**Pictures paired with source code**
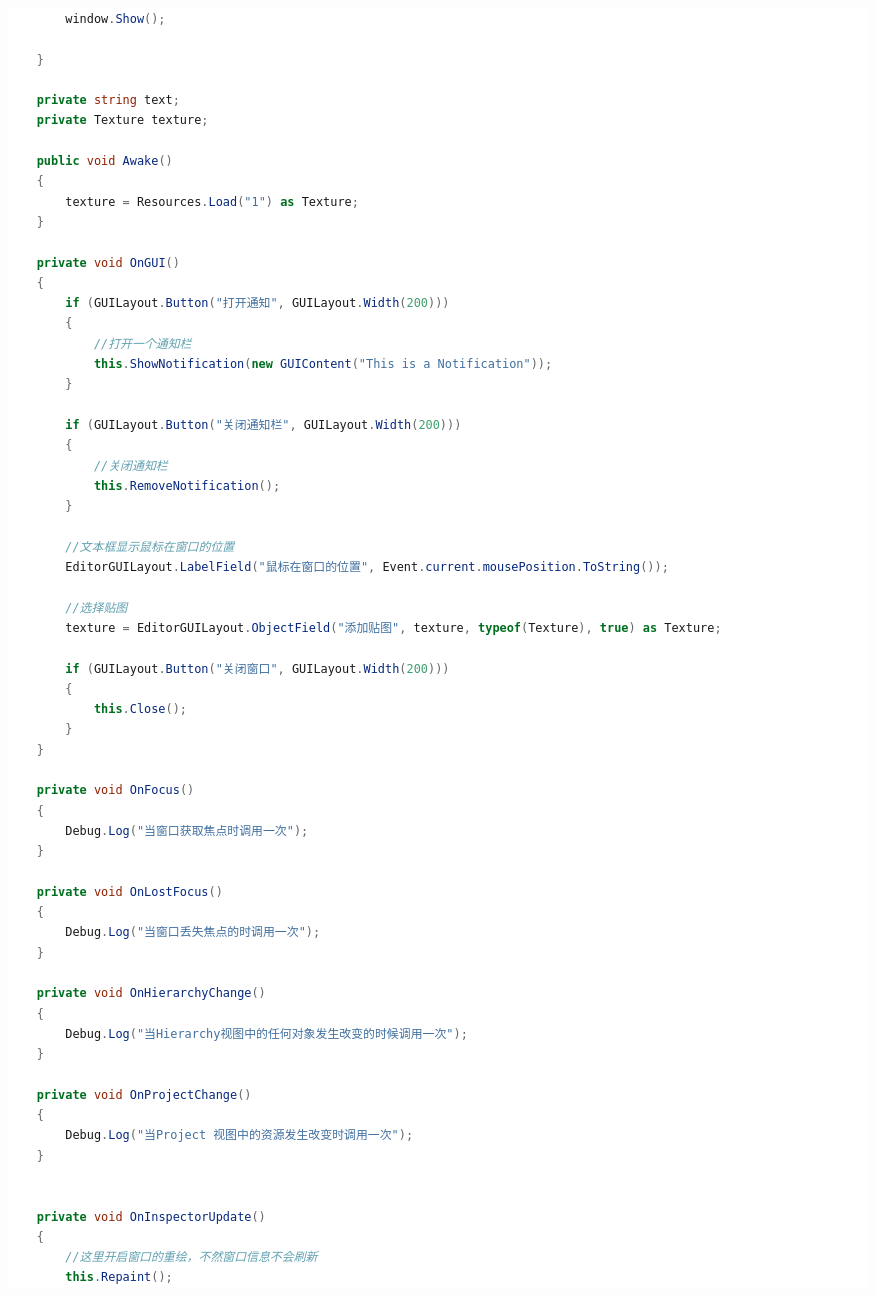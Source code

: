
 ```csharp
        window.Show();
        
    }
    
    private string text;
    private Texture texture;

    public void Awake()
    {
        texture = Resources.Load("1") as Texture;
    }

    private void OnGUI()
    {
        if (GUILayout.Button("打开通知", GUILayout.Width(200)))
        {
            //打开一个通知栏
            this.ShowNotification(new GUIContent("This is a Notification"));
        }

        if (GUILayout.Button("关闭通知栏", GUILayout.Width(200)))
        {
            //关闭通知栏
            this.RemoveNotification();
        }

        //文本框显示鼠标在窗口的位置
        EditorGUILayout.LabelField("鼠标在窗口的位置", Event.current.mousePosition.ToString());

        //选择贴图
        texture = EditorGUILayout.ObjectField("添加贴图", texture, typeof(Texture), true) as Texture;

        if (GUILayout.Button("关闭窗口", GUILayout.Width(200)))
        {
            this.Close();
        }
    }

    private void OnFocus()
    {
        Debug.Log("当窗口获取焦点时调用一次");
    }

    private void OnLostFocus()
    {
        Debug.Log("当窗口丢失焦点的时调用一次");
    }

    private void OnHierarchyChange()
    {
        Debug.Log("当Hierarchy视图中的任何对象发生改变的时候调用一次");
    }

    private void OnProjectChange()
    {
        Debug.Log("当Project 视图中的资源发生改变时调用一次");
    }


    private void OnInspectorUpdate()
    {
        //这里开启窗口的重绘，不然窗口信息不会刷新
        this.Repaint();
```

**TASK ITEM**
For the data above, state how many of its lines contain the word "关闭通知栏", giving no other text.

**YOUR SOLUTION**
2